At the bottom of the thoracic cavity is a large muscle called the diaphragm. When we are breathing in we are contracting the diaphragm and other muscles in the thoracic cavity, when we breath out we are relaxing them. The contraction increases the volume of the cavity, lowering gaseous pressure outside the lungs to below air pressure. This results in air pushing into our lungs to equalize the pressure difference between the inside and outside of the lungs, even though to us it feels as though we are sucking it in. When we relax the muscles it reduces the volume of the thoracic cavity, increasing the pressure outside the lungs to greater than air pressure. This causes the lungs to compress, expelling some of the air.

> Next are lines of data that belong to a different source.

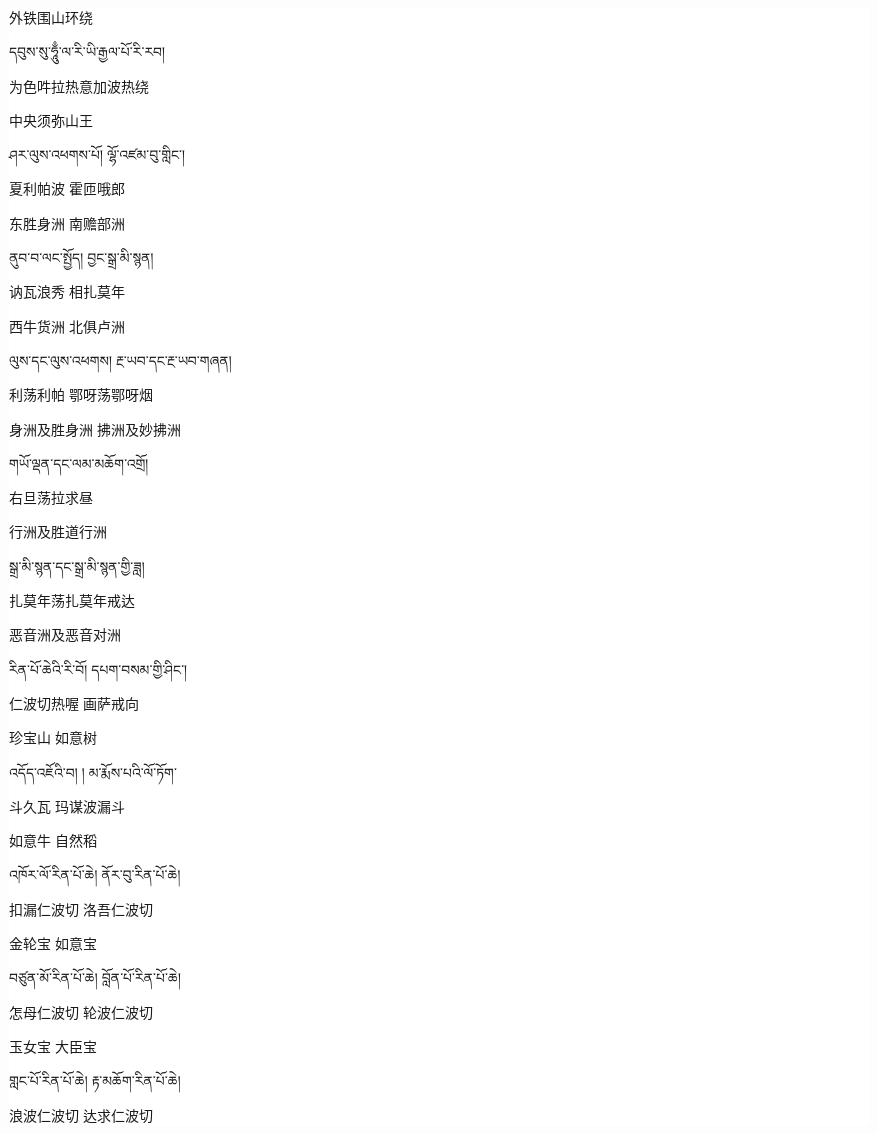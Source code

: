 外铁围山环绕

དབུས་སུ་ཧཱུྃ་ལ་རི་ཡི་རྒྱལ་པོ་རི་རབ།

为色吽拉热意加波热绕

中央须弥山王

ཤར་ལུས་འཕགས་པོ། ལྷོ་འཛམ་བུ་གླིང་།

夏利帕波 霍匝哦郎

东胜身洲 南赡部洲

ནུབ་བ་ལང་སྤྱོད། བྱང་སྒྲ་མི་སྙན།

讷瓦浪秀 相扎莫年

西牛货洲 北俱卢洲

ལུས་དང་ལུས་འཕགས། རྔ་ཡབ་དང་རྔ་ཡབ་གཞན།

利荡利帕 鄂呀荡鄂呀烟

身洲及胜身洲 拂洲及妙拂洲

གཡོ་ལྡན་དང་ལམ་མཆོག་འགྲོ།

右旦荡拉求昼

行洲及胜道行洲

སྒྲ་མི་སྙན་དང་སྒྲ་མི་སྙན་གྱི་ཟླ།

扎莫年荡扎莫年戒达

恶音洲及恶音对洲

རིན་པོ་ཆེའི་རི་བོ། དཔག་བསམ་གྱི་ཤིང་།

仁波切热喔 画萨戒向

珍宝山 如意树

འདོད་འཇོའི་བ། ། མ་རྨོས་པའི་ལོ་ཏོག་

斗久瓦 玛谋波漏斗

如意牛 自然稻

འཁོར་ལོ་རིན་པོ་ཆེ། ནོར་བུ་རིན་པོ་ཆེ།

扣漏仁波切 洛吾仁波切

金轮宝 如意宝

བཙུན་མོ་རིན་པོ་ཆེ། བློན་པོ་རིན་པོ་ཆེ།

怎母仁波切 轮波仁波切

玉女宝 大臣宝

གླང་པོ་རིན་པོ་ཆེ། རྟ་མཆོག་རིན་པོ་ཆེ།

浪波仁波切 达求仁波切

External respiration is the name given to the movement of oxygen and carbon dioxide between the air in the alveoli and the blood in a capillary. Each cluster of alveoli has its associated capillary web with each alveoli having a closely associated capillary. The amount of carbon dioxide in the capillary is higher than in the alveoli; air currently has approximately 38 molecules of carbon dioxide per 1 million molecules on average. Through a process called diffusion, these amounts attempt to equalize. Carbon dioxide actually passes in both directions, from the blood in the capillary to the air in the alveoli and vice versa. But because there is a much higher concentration in the blood than the air, much more passes out of the blood than into it.

Some of the carbon dioxide is dissolved in the blood plasma, some is attached to hemoglobin proteins within erythrocytes (red blood cells) and some has reacted with water (H2O) to form carbonic anhydrase attached to the erythrocytes. As the dissolved carbon dioxide passes through the blood vessel wall, that attached to the hemoglobin detaches and that contained in the carbonic anhydrase splits into carbon dioxide and water, making it available to pass through into the air within the alveoli too.

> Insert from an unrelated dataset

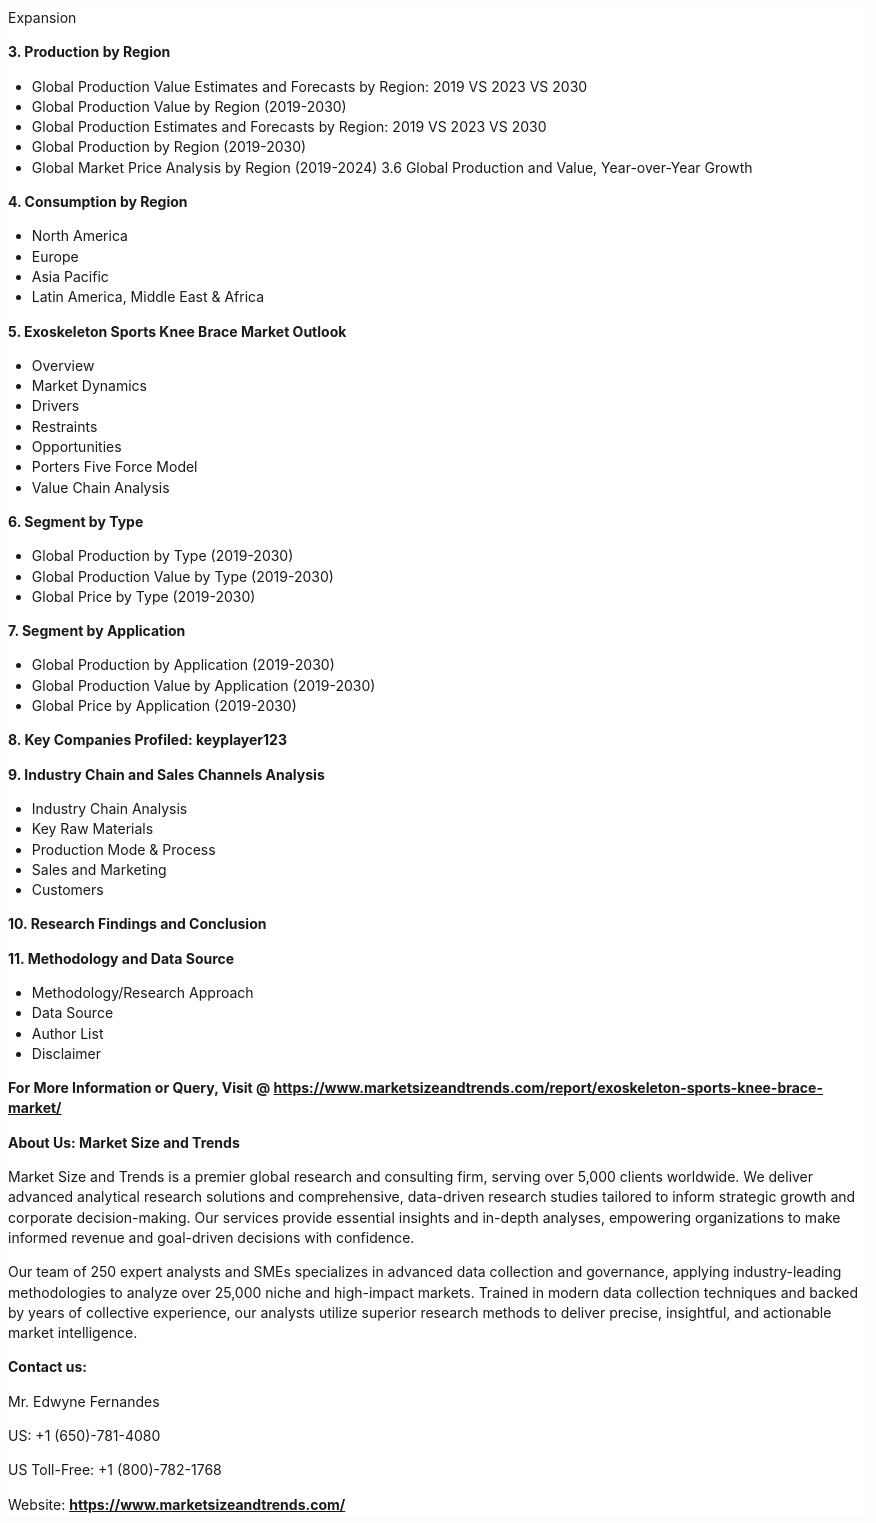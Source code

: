 Expansion</li></ul><p><strong>3. Production by Region</strong></p><ul><li>Global Production Value Estimates and Forecasts by Region: 2019 VS 2023 VS 2030</li><li>Global Production Value by Region (2019-2030)</li><li>Global Production Estimates and Forecasts by Region: 2019 VS 2023 VS 2030</li><li>Global Production by Region (2019-2030)</li><li>Global Market Price Analysis by Region (2019-2024) 3.6 Global Production and Value, Year-over-Year Growth</li></ul><p><strong>4. Consumption by Region</strong></p><ul><li>North America</li><li>Europe</li><li>Asia Pacific</li><li>Latin America, Middle East &amp; Africa</li></ul><p><strong>5. Exoskeleton Sports Knee Brace Market Outlook</strong></p><ul><li>Overview</li><li>Market Dynamics</li><li>Drivers</li><li>Restraints</li><li>Opportunities</li><li>Porters Five Force Model</li><li>Value Chain Analysis&nbsp;</li></ul><p><strong>6. Segment by Type</strong></p><ul><li>Global Production by Type (2019-2030)</li><li>Global Production Value by Type (2019-2030)</li><li>Global Price by Type (2019-2030)</li></ul><p><strong>7. Segment by Application</strong></p><ul><li>Global Production by Application (2019-2030)</li><li>Global Production Value by Application (2019-2030)</li><li>Global Price by Application (2019-2030)</li></ul><p><strong>8. Key Companies Profiled: keyplayer123</strong></p><p><strong>9. Industry Chain and Sales Channels Analysis</strong></p><ul><li>Industry Chain Analysis</li><li>Key Raw Materials</li><li>Production Mode &amp; Process</li><li>Sales and Marketing</li><li>Customers</li></ul><p><strong>10. Research Findings and Conclusion</strong></p><p><strong>11. Methodology and Data Source</strong></p><ul><li>Methodology/Research Approach</li><li>Data Source</li><li>Author List</li><li>Disclaimer</li></ul></p><p><strong>For More Information or Query, Visit @ <a href="https://www.marketsizeandtrends.com/report/exoskeleton-sports-knee-brace-market/">https://www.marketsizeandtrends.com/report/exoskeleton-sports-knee-brace-market/</a></strong></p><p><strong>About Us: Market Size and Trends</strong></p><p>Market Size and Trends is a premier global research and consulting firm, serving over 5,000 clients worldwide. We deliver advanced analytical research solutions and comprehensive, data-driven research studies tailored to inform strategic growth and corporate decision-making. Our services provide essential insights and in-depth analyses, empowering organizations to make informed revenue and goal-driven decisions with confidence.</p><p>Our team of 250 expert analysts and SMEs specializes in advanced data collection and governance, applying industry-leading methodologies to analyze over 25,000 niche and high-impact markets. Trained in modern data collection techniques and backed by years of collective experience, our analysts utilize superior research methods to deliver precise, insightful, and actionable market intelligence.</p><p><strong>Contact us:</strong></p><p>Mr. Edwyne Fernandes</p><p>US: +1 (650)-781-4080</p><p>US Toll-Free: +1 (800)-782-1768</p><p>Website: <strong><a href="https://www.marketsizeandtrends.com/">https://www.marketsizeandtrends.com/</a></strong></p>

The same principle applies to the flow of oxygen from within the alveoli to the blood stream. Air is approximately 20 to 21 percent oxygen. The oxygen level within the de-oxygenated blood entering the lungs is lower. Oxygen passes in both directions, but much more passes in than out. Some oxygen dissolves in the blood plasma, but most attaches to the hemoglobin proteins within the erythrocytes once the carbon dioxide that was attached to them has detached.

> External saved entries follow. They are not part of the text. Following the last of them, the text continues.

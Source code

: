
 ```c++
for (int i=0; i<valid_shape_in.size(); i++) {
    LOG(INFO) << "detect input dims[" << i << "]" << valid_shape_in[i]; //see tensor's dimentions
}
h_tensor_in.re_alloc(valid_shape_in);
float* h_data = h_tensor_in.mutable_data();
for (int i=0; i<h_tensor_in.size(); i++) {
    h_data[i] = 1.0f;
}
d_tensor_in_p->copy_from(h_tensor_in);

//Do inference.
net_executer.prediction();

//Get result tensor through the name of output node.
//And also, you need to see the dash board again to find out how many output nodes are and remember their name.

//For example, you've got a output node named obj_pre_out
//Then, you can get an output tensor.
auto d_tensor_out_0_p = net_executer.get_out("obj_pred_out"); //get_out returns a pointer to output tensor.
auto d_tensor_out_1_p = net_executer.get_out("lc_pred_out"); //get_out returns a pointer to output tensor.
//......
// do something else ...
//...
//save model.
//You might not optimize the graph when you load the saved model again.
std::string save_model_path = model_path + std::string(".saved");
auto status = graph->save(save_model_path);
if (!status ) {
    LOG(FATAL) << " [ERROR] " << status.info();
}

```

The above two processes are independent of each other, except that oxygen cannot attach to hemoglobin that still have carbon dioxide molecules attached. External respiration is sometimes called gas exchange, and indeed gases are being exchanged between the blood in the capillaries and the air in the alveoli, but oxygen and carbon dioxide are not being exchanged one for the other.

External respiration is the primary purpose of the pulmonary circuit, however, the lungs also play a role in the body's renin-angiotensin-aldosterone system (RAAS), a part of the endocrine (hormonal) system that regulates blood pressure and fluid balance. The lungs produce an enzyme called angiotensin-converting enzyme (ACE) that is central to RAAS. When blood pressure is low or there is a loss in blood volume, perhaps from a wound, the kidneys produce a hormone called renin. Renin cleaves (splits) an organic molecule called angiotensinogen produced by the liver. This produces a molecule called angiotensin I that travels within the blood system. When it reaches the lungs, ACE converts it to angiotensin II, which then triggers blood vessel constriction and the production of aldosterone by the adrenal glands, which work to maintain blood pressure. It is complex, but it means that the active substance, angiotensin II, effectively spreads out from the heart onwards.